Exercise:
Find every line in the records below that holds the word "swift" and copy it.

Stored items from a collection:
※ ※ ※

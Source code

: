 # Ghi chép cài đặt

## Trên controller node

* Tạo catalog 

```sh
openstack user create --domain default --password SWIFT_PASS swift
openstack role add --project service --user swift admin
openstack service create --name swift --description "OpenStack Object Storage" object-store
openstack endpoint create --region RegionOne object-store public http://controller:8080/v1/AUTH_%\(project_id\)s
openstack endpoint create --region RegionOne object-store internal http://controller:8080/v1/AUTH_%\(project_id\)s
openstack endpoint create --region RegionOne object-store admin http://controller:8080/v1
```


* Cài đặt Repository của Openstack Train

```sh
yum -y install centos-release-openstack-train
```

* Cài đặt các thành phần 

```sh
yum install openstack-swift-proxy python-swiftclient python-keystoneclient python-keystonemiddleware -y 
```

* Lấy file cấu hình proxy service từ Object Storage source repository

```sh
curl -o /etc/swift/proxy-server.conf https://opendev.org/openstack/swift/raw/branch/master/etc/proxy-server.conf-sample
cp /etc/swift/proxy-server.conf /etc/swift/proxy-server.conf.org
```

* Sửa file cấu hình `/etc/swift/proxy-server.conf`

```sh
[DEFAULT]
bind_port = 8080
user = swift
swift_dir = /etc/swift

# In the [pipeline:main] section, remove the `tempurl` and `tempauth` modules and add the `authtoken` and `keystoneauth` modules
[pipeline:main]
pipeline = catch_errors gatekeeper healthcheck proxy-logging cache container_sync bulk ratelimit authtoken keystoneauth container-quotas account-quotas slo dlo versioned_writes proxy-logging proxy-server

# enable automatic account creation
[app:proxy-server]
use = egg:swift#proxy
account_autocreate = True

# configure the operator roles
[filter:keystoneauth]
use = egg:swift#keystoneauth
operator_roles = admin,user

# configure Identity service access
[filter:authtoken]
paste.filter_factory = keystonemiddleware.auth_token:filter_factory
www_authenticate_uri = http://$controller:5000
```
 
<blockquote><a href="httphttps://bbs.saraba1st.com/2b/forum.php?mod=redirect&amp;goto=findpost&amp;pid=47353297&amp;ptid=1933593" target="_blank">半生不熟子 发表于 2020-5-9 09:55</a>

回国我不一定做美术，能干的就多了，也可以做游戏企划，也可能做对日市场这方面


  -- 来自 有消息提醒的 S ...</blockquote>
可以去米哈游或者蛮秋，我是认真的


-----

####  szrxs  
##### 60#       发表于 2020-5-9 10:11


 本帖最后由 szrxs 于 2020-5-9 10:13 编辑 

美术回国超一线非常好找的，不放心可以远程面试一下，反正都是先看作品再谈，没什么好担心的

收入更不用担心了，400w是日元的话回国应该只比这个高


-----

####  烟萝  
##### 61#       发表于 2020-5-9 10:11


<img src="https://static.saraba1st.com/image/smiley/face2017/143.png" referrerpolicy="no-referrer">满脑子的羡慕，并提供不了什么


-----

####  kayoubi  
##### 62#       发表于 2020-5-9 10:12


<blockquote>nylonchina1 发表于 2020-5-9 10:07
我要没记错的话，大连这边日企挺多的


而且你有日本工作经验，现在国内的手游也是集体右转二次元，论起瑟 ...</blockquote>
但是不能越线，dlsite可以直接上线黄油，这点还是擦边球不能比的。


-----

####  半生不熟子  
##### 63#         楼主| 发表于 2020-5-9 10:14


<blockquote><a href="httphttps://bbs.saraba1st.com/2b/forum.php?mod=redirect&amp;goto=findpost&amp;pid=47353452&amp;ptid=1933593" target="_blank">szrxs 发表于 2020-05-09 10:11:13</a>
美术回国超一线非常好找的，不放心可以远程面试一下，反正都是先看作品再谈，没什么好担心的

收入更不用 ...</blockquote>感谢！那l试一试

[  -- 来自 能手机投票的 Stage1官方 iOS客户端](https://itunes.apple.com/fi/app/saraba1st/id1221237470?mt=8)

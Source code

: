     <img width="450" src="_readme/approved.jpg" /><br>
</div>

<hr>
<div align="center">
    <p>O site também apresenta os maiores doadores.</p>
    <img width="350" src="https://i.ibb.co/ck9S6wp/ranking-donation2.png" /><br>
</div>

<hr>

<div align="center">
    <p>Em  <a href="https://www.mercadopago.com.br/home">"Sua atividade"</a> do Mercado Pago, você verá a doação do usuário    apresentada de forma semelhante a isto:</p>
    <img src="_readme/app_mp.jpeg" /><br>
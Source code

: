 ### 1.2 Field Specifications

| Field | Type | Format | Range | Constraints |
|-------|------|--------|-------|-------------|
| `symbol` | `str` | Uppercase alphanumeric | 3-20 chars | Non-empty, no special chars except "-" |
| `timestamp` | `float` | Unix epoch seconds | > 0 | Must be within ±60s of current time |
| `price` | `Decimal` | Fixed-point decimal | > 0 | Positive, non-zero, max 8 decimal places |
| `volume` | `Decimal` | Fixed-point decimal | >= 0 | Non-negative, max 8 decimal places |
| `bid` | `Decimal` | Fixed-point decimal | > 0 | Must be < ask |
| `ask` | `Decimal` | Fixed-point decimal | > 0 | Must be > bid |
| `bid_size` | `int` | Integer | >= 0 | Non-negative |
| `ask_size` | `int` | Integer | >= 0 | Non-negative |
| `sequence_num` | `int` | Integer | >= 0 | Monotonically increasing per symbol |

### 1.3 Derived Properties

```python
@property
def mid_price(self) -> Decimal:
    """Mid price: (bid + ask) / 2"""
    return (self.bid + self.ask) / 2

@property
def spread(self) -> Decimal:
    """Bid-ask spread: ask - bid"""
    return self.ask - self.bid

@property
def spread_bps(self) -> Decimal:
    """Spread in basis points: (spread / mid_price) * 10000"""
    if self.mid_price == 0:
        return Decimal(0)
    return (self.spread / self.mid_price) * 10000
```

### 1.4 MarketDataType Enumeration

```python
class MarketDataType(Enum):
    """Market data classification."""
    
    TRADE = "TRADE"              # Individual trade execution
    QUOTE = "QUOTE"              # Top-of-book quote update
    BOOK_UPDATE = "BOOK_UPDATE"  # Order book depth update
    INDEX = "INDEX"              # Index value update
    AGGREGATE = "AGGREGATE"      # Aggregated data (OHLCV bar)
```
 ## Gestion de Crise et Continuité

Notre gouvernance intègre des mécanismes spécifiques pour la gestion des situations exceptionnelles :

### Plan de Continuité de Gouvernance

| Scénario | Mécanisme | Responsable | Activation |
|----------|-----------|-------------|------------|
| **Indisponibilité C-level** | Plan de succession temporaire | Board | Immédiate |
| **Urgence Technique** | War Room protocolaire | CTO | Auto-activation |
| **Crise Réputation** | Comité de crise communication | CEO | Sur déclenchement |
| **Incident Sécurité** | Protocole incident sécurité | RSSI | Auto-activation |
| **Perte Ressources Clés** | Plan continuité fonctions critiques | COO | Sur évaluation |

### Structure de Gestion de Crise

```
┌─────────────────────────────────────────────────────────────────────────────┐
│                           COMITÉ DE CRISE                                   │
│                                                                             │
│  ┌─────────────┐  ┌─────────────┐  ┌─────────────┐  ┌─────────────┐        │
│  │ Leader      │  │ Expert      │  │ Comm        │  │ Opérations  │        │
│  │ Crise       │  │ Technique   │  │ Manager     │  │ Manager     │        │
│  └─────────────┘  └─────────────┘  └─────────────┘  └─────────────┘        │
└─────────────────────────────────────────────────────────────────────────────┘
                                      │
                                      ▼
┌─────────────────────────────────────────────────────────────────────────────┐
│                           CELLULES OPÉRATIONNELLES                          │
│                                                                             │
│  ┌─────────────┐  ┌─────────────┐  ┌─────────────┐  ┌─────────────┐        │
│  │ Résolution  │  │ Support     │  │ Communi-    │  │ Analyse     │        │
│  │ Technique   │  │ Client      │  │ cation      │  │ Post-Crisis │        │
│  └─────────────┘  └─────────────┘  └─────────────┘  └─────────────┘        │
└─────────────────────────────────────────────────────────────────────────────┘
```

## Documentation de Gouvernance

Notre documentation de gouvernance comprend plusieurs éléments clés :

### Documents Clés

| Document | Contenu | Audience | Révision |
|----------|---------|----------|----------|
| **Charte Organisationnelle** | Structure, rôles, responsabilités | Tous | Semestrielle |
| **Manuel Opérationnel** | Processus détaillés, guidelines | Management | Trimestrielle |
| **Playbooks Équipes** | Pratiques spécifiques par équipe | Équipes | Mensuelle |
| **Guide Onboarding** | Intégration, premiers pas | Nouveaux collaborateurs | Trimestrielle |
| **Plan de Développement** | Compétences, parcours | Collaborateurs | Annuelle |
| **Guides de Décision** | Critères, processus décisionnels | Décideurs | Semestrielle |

※ ※ ※

Answer area:
openstack user create --domain default --password SWIFT_PASS swift
openstack role add --project service --user swift admin
openstack service create --name swift --description "OpenStack Object Storage" object-store
yum install openstack-swift-proxy python-swiftclient python-keystoneclient python-keystonemiddleware -y 
curl -o /etc/swift/proxy-server.conf https://opendev.org/openstack/swift/raw/branch/master/etc/proxy-server.conf-sample
cp /etc/swift/proxy-server.conf /etc/swift/proxy-server.conf.org
* Sửa file cấu hình `/etc/swift/proxy-server.conf`
user = swift
swift_dir = /etc/swift
use = egg:swift#proxy
use = egg:swift#keystoneauth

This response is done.